The proposed method is further evaluated on the DroneRGBT dataset, which features aerial-view RGB–thermal image pairs. As shown in Table 7, the framework achieves MAE = 6.99 and RMSE = 11.17 under full-modality conditions, outperforming CSRNet+IADM by 38.7% in MAE and 36.3% in RMSE. In unimodal settings, the thermal-only variant attains RMSE = 11.12, the lowest among all configurations. The same brightness-based fusion rule is applied, yielding consistent improvements. The slight RMSE increase in the fused output compared to thermal-only in darkness is attributed to occasional misclassification of artificially lit night scenes as “bright,” a limitation of the simple heuristic.

Table 7.
Results on droneRGBT dataset. Bold values indicate best performance.

Method RGB T MAE RMSE

CSRNet+IADM⁵ ✓ ✓ 11.41 17.54

CSRNet¹ ✓ ✗ 11.72 18.60

✗ ✓ 8.91 13.80

✓ ✓ 8.91 11.54

Ours ✓ ✗ 9.73 15.69

✗ ✓ 7.05 11.12

✓ ✓ 6.99 11.17

Method	RGB	T	MAE	RMSE
CSRNet+IADM⁵	✓	✓	11.41	17.54
CSRNet¹	✓	✗	11.72	18.60
	✗	✓	8.91	13.80
	✓	✓	8.91	11.54
Ours	✓	✗	9.73	15.69
	✗	✓	7.05	11.12
	✓	✓	6.99	11.17

4.6. Ablation study

Four ablation studies are conducted to evaluate the contribution of each component in the proposed framework.
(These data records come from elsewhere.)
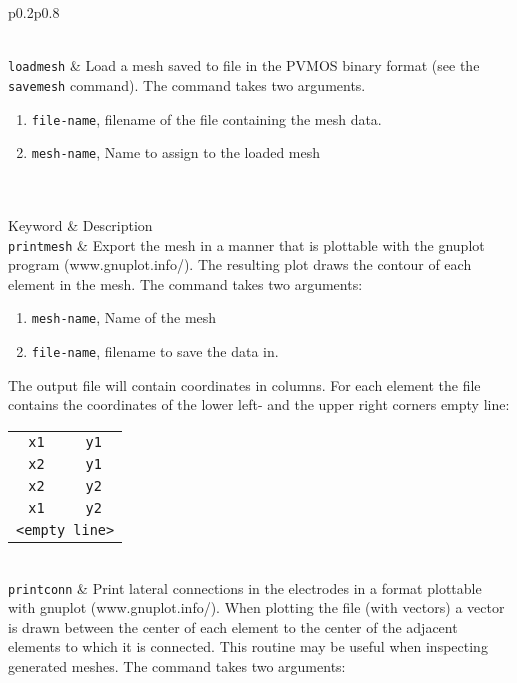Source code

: \documentclass[noshowpacs,preprintnumbers,amsmath,amssymb, letter]{revtex4}
\begin{document}
\begin{longtable}{p{}p{}}
\begin{enumerate}
\end{enumerate}\\
\texttt{loadmesh}	& Load a mesh saved to file in the PVMOS binary format (see the \texttt{savemesh} command). The command takes two arguments.
\begin{enumerate}
\item \texttt{file-name}, filename of the file containing the mesh data.
\item \texttt{mesh-name}, Name to assign to the loaded mesh
\end{enumerate}\\
 \\*
\hline
Keyword & Description \\
\texttt{printmesh}	& Export the mesh in a manner that is plottable with the gnuplot program (www.gnuplot.info/). The resulting plot draws the contour of each element in the mesh. The command takes two arguments:
\begin{enumerate}
\item \texttt{mesh-name}, Name of the mesh
\item \texttt{file-name}, filename to save the data in.
\end{enumerate}
The output file will contain coordinates in columns. For each element the file contains the coordinates of the lower left- and the upper right corners empty line:\newline 
\begin{tabular}{cc}
	\texttt{x1} & \texttt{y1} \\
	\texttt{x2} & \texttt{y1} \\
	\texttt{x2} & \texttt{y2} \\
	\texttt{x1} & \texttt{y2} \\
	\multicolumn{2}{l}{\texttt{<empty line>}}\\
\end{tabular}\\
\texttt{printconn}	& Print lateral connections in the electrodes in a format plottable with gnuplot (www.gnuplot.info/). When plotting the file (with vectors) a vector is drawn between the center of each element to the center of the adjacent elements to which it is connected. This routine may be useful when inspecting generated meshes. The command takes two arguments:

\end{longtable}
\end{document}
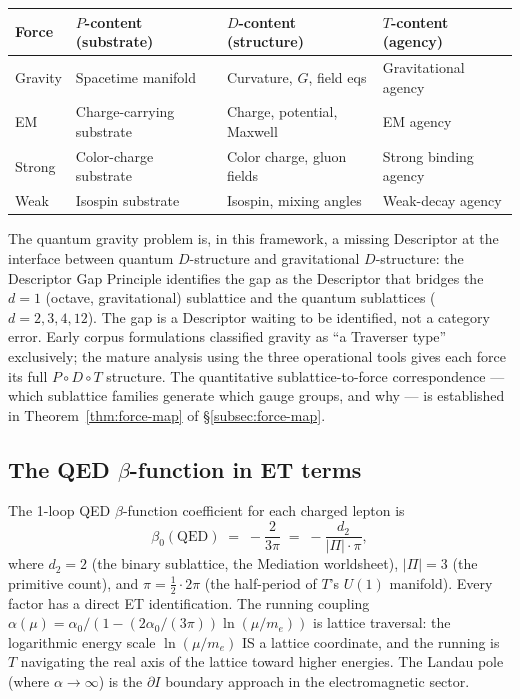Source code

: \documentclass[11pt,a4paper]{article}
\theoremstyle{definition}
\theoremstyle{remark}
\begin{document}
\begin{center}
\small
\begin{tabular}{llll}
\toprule
\textbf{Force} & \textbf{$P$-content (substrate)} & \textbf{$D$-content (structure)} & \textbf{$T$-content (agency)} \\
\midrule
Gravity & Spacetime manifold & Curvature, $G$, field eqs & Gravitational agency \\
EM & Charge-carrying substrate & Charge, potential, Maxwell & EM agency \\
Strong & Color-charge substrate & Color charge, gluon fields & Strong binding agency \\
Weak & Isospin substrate & Isospin, mixing angles & Weak-decay agency \\
\bottomrule
\end{tabular}
\end{center}

The quantum gravity problem is, in this framework, a missing Descriptor at the interface between quantum $D$-structure and gravitational $D$-structure: the Descriptor Gap Principle identifies the gap as the Descriptor that bridges the $d = 1$ (octave, gravitational) sublattice and the quantum sublattices ($d = 2, 3, 4, 12$). The gap is a Descriptor waiting to be identified, not a category error. Early corpus formulations classified gravity as ``a Traverser type'' exclusively; the mature analysis using the three operational tools gives each force its full $P \circ D \circ T$ structure. The quantitative sublattice-to-force correspondence --- which sublattice families generate which gauge groups, and why --- is established in Theorem~\ref{thm:force-map} of \S\ref{subsec:force-map}.

\subsection{The QED $\beta$-function in ET terms}\label{subsec:QED-beta}

The 1-loop QED $\beta$-function coefficient for each charged lepton is
\[
\beta_{0}(\mathrm{QED}) \;=\; -\frac{2}{3\pi} \;=\; -\frac{d_{2}}{|\Pi| \cdot \pi},
\]
where $d_{2} = 2$ (the binary sublattice, the Mediation worldsheet), $|\Pi| = 3$ (the primitive count), and $\pi = \tfrac{1}{2} \cdot 2\pi$ (the half-period of $T$'s $U(1)$ manifold). Every factor has a direct ET identification. The running coupling $\alpha(\mu) = \alpha_{0}/(1 - (2\alpha_{0}/(3\pi))\ln(\mu/m_{e}))$ is lattice traversal: the logarithmic energy scale $\ln(\mu/m_{e})$ IS a lattice coordinate, and the running is $T$ navigating the real axis of the lattice toward higher energies. The Landau pole (where $\alpha \to \infty$) is the $\partial I$ boundary approach in the electromagnetic sector.
\end{document}
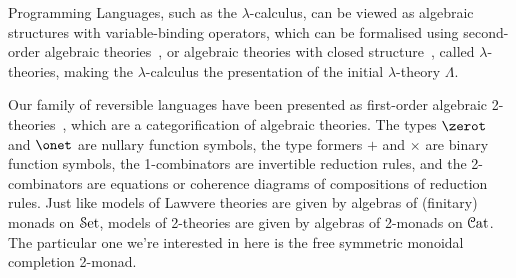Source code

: Programming Languages, such as the $\lambda$-calculus, can be viewed as algebraic structures with variable-binding
operators, which can be formalised using second-order algebraic theories~\cite{fioreSecondOrderAlgebraicTheories2010},
or algebraic theories with closed structure~\cite{hylandClassicalLambdaCalculus2017}, called $\lambda$-theories, making
the $\lambda$-calculus the presentation of the initial $\lambda$-theory $\Lambda$.

Our family of reversible languages have been presented as first-order algebraic
2-theories~\cite{cohenCoherenceRewriting2theories2009,bekeCategorificationTermRewriting2011,yanofskySyntaxCoherence2000},
which are a categorification of algebraic theories. The types $\zerot$ and $\onet$ are nullary function symbols, the
type formers $+$ and $\times$ are binary function symbols, the 1-combinators are invertible reduction rules, and the
2-combinators are equations or coherence diagrams of compositions of reduction rules. Just like models of Lawvere
theories are given by algebras of (finitary) monads on $\SetCat$, models of 2-theories are given by algebras of 2-monads
on $\CatCat$. The particular one we're interested in here is the free symmetric monoidal completion 2-monad.



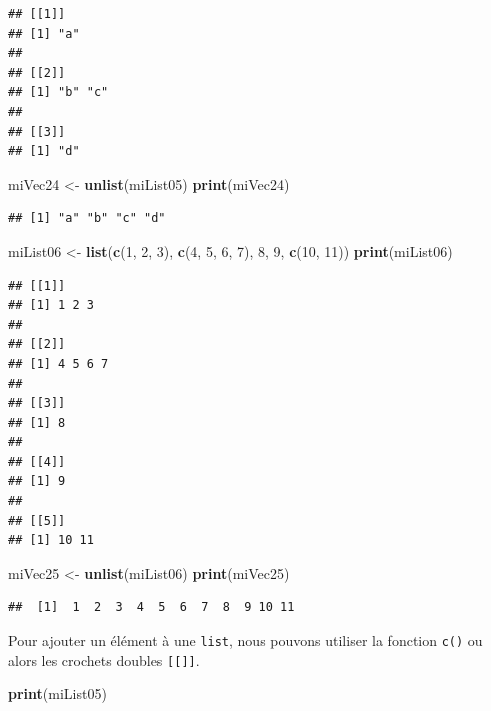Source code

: \documentclass[twoside,symmetric]{book}
\newenvironment{Shaded}{}{}
\newcommand{\DecValTok}[1]{#1}
\newcommand{\KeywordTok}[1]{\textbf{#1}}
\newcommand{\NormalTok}[1]{#1}
\newcommand{\StringTok}[1]{#1}
\begin{document}
\begin{verbatim}
## [[1]]
## [1] "a"
## 
## [[2]]
## [1] "b" "c"
## 
## [[3]]
## [1] "d"
\end{verbatim}

\begin{Shaded}
\begin{Highlighting}[]
\NormalTok{miVec24 <-}\StringTok{ }\KeywordTok{unlist}\NormalTok{(miList05)}
\KeywordTok{print}\NormalTok{(miVec24)}
\end{Highlighting}
\end{Shaded}

\begin{verbatim}
## [1] "a" "b" "c" "d"
\end{verbatim}

\begin{Shaded}
\begin{Highlighting}[]
\NormalTok{miList06 <-}\StringTok{ }\KeywordTok{list}\NormalTok{(}\KeywordTok{c}\NormalTok{(}\DecValTok{1}\NormalTok{, }\DecValTok{2}\NormalTok{, }\DecValTok{3}\NormalTok{), }\KeywordTok{c}\NormalTok{(}\DecValTok{4}\NormalTok{, }\DecValTok{5}\NormalTok{, }\DecValTok{6}\NormalTok{, }\DecValTok{7}\NormalTok{), }\DecValTok{8}\NormalTok{, }\DecValTok{9}\NormalTok{, }\KeywordTok{c}\NormalTok{(}\DecValTok{10}\NormalTok{, }\DecValTok{11}\NormalTok{))}
\KeywordTok{print}\NormalTok{(miList06)}
\end{Highlighting}
\end{Shaded}

\begin{verbatim}
## [[1]]
## [1] 1 2 3
## 
## [[2]]
## [1] 4 5 6 7
## 
## [[3]]
## [1] 8
## 
## [[4]]
## [1] 9
## 
## [[5]]
## [1] 10 11
\end{verbatim}

\begin{Shaded}
\begin{Highlighting}[]
\NormalTok{miVec25 <-}\StringTok{ }\KeywordTok{unlist}\NormalTok{(miList06)}
\KeywordTok{print}\NormalTok{(miVec25)}
\end{Highlighting}
\end{Shaded}

\begin{verbatim}
##  [1]  1  2  3  4  5  6  7  8  9 10 11
\end{verbatim}

Pour ajouter un élément à une \texttt{list}, nous pouvons utiliser la fonction \texttt{c()} ou alors les crochets doubles \texttt{{[}{[}{]}{]}}.

\begin{Shaded}
\begin{Highlighting}[]
\KeywordTok{print}\NormalTok{(miList05)}
\end{Highlighting}
\end{Shaded}
\end{document}
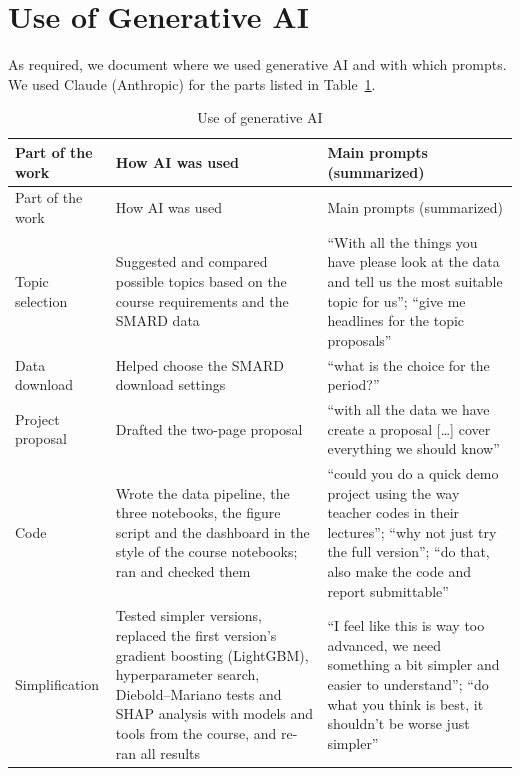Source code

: \documentclass[12pt,oneside]{article}
\begin{document}
\section{Use of Generative AI} \label{sec:genai}

As required, we document where we used generative AI and with which prompts. We used Claude (Anthropic) for the parts listed in Table~\ref{tab:genai}. %

{\small
\begin{longtable}{@{}>{\raggedright\arraybackslash}p{}>{\raggedright\arraybackslash}p{}>{\raggedright\arraybackslash}p{}@{}}
    \caption{Use of generative AI}\label{tab:genai}\\
    \toprule
    Part of the work & How AI was used & Main prompts (summarized) \\
    \midrule
    \endfirsthead
    \toprule
    Part of the work & How AI was used & Main prompts (summarized) \\
    \midrule
    \endhead
    \bottomrule
    \endlastfoot
        Topic selection & Suggested and compared possible topics based on the course requirements and the SMARD data & \enquote{With all the things you have please look at the data and tell us the most suitable topic for us}; \enquote{give me headlines for the topic proposals} \\
        \midrule
        Data download & Helped choose the SMARD download settings & \enquote{what is the choice for the period?} \\
        \midrule
        Project proposal & Drafted the two-page proposal & \enquote{with all the data we have create a proposal [\ldots] cover everything we should know} \\
        \midrule
        Code & Wrote the data pipeline, the three notebooks, the figure script and the dashboard in the style of the course notebooks; ran and checked them & \enquote{could you do a quick demo project using the way teacher codes in their lectures}; \enquote{why not just try the full version}; \enquote{do that, also make the code and report submittable} \\
        \midrule
        Simplification & Tested simpler versions, replaced the first version's gradient boosting (LightGBM), hyperparameter search, Diebold--Mariano tests and SHAP analysis with models and tools from the course, and re-ran all results & \enquote{I feel like this is way too advanced, we need something a bit simpler and easier to understand}; \enquote{do what you think is best, it shouldn't be worse just simpler} \\

\end{longtable}}
\end{document}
For consistency, all reported results correspond to the RGB modality and are evaluated on the RGBT-CC dataset.

1) Feature Patches Generator (FPG)

To assess the effectiveness of the Feature Patches Generator in enriching intermediate feature representations, an ablation variant was implemented in which raw feature maps from selected network layers were directly fed into the Margin Ranking Loss, bypassing the FPG. All other components remained unchanged. As shown in Table 8, the absence of patch-based augmentation leads to a measurable performance drop, confirming that the FPG effectively enhances cross-modal feature learning by providing multi-scale contextual information during training.

Table 8.
Ablation of core components (RGB modality, RGBT-CC).

Variant MAE RMSE

W/O FPG 25.35 57.90

W/O Margin Ranking Loss 25.44 55.56

W/O PNKT 26.86 58.48

Full Model 24.22 41.81

2) Margin Ranking Loss

The utility of the Margin Ranking Loss was verified by replacing it with the standard mean squared error (MSE) loss commonly used in crowd counting. In this variant, the MSE loss was applied to the same feature patches generated by the FPG. Results in Table 8 indicate a degradation in counting accuracy, demonstrating that the ordinal constraint imposed by the Margin Ranking Loss is critical for effective feature-level knowledge transfer. Unlike regression-based losses, the ranking loss preserves relative crowd density relationships across spatial scales, enabling more informative cross-modal alignment.

3) PNKT module

To evaluate the role of the Preventing Negative Knowledge Transfer (PNKT) module, a variant was tested in which the adaptive weights $ρ^{r, t}$ and $ρ^{t, r}$ were fixed to $1$ , thereby disabling performance-aware gating and allowing unrestricted bidirectional knowledge transfer. As reported in the third row of Table 8, this configuration results in reduced accuracy, indicating that unregulated cross-modal interaction introduces harmful interference. The PNKT module thus serves as a crucial safeguard against negative transfer by enforcing unidirectional flow from the more accurate to the less accurate modality.

4) Feature map position

The impact of feature extraction depth was examined by selecting intermediate layers from different stages of the VGG-16 backbone. Three configurations were evaluated, corresponding to shallow, intermediate, and deep layers. Results in Table 9 show that deeper layers yield more discriminative representations, leading to improved performance. Furthermore, aggregating features from multiple layers consistently outperforms single-layer extraction, highlighting the benefit of multi-level semantic fusion.

Table 9.
Impact of feature map selection (VGG-16 layers).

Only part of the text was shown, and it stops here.